THE DATA:
· · ·
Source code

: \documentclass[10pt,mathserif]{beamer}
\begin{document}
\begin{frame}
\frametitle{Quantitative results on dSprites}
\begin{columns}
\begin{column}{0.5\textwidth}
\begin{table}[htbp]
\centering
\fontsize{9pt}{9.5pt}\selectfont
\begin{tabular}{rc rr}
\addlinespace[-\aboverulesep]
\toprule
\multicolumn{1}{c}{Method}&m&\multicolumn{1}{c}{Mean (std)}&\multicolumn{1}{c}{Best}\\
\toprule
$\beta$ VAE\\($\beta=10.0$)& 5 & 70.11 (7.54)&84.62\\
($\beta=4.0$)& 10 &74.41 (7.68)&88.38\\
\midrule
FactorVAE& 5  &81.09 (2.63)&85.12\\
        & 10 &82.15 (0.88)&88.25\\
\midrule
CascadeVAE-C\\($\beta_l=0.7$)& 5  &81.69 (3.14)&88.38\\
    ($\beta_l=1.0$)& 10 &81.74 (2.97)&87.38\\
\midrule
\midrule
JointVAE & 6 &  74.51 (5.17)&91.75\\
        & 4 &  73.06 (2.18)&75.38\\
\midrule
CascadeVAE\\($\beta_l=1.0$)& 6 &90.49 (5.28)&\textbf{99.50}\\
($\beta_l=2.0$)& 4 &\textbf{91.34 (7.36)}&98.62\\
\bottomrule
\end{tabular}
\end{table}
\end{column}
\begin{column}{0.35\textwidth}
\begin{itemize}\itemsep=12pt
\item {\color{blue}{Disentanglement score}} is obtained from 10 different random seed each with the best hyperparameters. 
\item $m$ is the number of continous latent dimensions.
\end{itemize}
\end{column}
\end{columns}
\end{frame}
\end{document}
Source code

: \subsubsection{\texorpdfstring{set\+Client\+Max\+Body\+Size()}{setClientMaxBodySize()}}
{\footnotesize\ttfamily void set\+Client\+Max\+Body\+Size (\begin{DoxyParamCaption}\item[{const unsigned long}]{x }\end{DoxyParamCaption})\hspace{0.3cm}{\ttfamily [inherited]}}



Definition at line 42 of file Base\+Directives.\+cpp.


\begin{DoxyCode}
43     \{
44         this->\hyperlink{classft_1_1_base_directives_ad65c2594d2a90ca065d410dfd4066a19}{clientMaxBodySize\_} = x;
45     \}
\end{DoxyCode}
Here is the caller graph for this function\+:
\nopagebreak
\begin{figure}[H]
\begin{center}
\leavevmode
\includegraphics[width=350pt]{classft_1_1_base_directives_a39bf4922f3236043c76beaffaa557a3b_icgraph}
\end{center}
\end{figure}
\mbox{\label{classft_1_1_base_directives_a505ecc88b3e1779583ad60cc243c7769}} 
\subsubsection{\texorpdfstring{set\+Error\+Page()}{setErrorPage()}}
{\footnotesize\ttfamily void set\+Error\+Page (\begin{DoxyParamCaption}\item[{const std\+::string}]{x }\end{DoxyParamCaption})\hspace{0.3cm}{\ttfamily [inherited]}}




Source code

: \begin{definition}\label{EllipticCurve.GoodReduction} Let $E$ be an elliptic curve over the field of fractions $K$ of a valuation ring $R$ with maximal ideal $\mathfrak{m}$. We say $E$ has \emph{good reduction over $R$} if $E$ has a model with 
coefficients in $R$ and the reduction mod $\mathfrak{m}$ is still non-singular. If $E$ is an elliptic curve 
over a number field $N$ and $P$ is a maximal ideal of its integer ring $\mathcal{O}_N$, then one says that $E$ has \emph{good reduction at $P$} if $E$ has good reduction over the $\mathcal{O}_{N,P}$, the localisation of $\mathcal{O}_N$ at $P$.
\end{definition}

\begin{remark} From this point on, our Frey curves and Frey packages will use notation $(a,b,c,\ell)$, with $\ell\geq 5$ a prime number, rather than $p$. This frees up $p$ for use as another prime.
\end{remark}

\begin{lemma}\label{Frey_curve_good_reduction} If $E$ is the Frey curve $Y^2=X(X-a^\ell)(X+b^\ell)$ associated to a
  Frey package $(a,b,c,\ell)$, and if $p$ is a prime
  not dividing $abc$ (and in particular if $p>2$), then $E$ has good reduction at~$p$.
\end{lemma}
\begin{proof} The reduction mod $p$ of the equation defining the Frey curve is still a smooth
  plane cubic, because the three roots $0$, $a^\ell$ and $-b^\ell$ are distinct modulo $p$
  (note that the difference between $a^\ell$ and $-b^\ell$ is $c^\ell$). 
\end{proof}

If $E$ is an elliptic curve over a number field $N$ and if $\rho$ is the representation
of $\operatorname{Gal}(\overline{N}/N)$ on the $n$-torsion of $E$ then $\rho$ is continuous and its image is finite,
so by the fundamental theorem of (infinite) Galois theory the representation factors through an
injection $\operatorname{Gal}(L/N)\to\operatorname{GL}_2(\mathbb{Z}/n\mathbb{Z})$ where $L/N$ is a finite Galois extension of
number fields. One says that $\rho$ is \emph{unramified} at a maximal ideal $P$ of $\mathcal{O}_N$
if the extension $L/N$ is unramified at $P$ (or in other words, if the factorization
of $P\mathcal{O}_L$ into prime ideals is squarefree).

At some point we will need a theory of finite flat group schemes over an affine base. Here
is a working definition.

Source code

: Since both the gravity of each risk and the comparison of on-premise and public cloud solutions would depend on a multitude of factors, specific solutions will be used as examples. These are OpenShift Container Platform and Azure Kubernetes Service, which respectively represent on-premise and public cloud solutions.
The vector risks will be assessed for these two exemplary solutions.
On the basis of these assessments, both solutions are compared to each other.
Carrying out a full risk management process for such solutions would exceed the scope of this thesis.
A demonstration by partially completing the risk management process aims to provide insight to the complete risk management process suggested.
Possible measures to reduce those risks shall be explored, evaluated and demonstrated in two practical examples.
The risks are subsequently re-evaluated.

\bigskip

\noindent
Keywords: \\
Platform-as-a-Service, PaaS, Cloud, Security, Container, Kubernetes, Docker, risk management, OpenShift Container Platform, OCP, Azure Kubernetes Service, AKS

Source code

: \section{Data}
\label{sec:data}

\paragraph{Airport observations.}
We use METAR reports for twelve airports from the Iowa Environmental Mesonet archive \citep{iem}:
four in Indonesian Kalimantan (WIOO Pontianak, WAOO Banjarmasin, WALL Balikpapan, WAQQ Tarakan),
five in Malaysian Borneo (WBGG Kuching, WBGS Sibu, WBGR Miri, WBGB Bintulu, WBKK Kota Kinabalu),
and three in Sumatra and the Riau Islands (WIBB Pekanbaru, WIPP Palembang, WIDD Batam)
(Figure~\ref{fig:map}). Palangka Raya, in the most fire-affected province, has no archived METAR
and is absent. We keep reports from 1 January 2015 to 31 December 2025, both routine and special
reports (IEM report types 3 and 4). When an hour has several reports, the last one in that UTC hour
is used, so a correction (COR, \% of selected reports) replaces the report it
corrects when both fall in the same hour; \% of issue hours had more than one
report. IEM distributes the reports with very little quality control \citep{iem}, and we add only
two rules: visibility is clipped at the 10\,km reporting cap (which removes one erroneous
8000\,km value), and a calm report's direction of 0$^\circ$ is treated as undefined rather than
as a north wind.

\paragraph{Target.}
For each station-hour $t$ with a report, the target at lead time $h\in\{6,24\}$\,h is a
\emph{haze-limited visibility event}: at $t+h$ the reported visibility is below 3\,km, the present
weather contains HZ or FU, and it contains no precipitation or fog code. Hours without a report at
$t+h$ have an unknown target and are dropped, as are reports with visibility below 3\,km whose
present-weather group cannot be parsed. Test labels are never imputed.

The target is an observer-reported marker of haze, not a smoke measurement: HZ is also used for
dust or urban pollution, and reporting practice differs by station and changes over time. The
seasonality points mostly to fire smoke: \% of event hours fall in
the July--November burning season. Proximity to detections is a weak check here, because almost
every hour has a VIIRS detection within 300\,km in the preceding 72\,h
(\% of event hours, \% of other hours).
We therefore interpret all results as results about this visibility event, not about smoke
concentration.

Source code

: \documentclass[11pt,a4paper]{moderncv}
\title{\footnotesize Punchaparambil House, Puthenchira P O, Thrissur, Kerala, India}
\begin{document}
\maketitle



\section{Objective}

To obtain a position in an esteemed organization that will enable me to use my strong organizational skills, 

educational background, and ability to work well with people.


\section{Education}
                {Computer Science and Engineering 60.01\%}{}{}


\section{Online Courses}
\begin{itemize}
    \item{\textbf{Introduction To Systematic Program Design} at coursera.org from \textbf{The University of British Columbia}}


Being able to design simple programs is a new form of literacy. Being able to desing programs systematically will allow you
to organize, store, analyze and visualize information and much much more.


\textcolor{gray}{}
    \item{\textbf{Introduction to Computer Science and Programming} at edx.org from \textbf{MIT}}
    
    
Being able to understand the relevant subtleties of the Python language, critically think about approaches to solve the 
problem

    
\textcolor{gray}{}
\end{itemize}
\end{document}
· · ·
TO DO:
Copy exactly the stretch of data above from the line with "We use METAR" through the line with "five in Malaysian", and omit all other lines.

WRITTEN REPLY:
We use METAR reports for twelve airports from the Iowa Environmental Mesonet archive \citep{iem}:
four in Indonesian Kalimantan (WIOO Pontianak, WAOO Banjarmasin, WALL Balikpapan, WAQQ Tarakan),
five in Malaysian Borneo (WBGG Kuching, WBGS Sibu, WBGR Miri, WBGB Bintulu, WBKK Kota Kinabalu),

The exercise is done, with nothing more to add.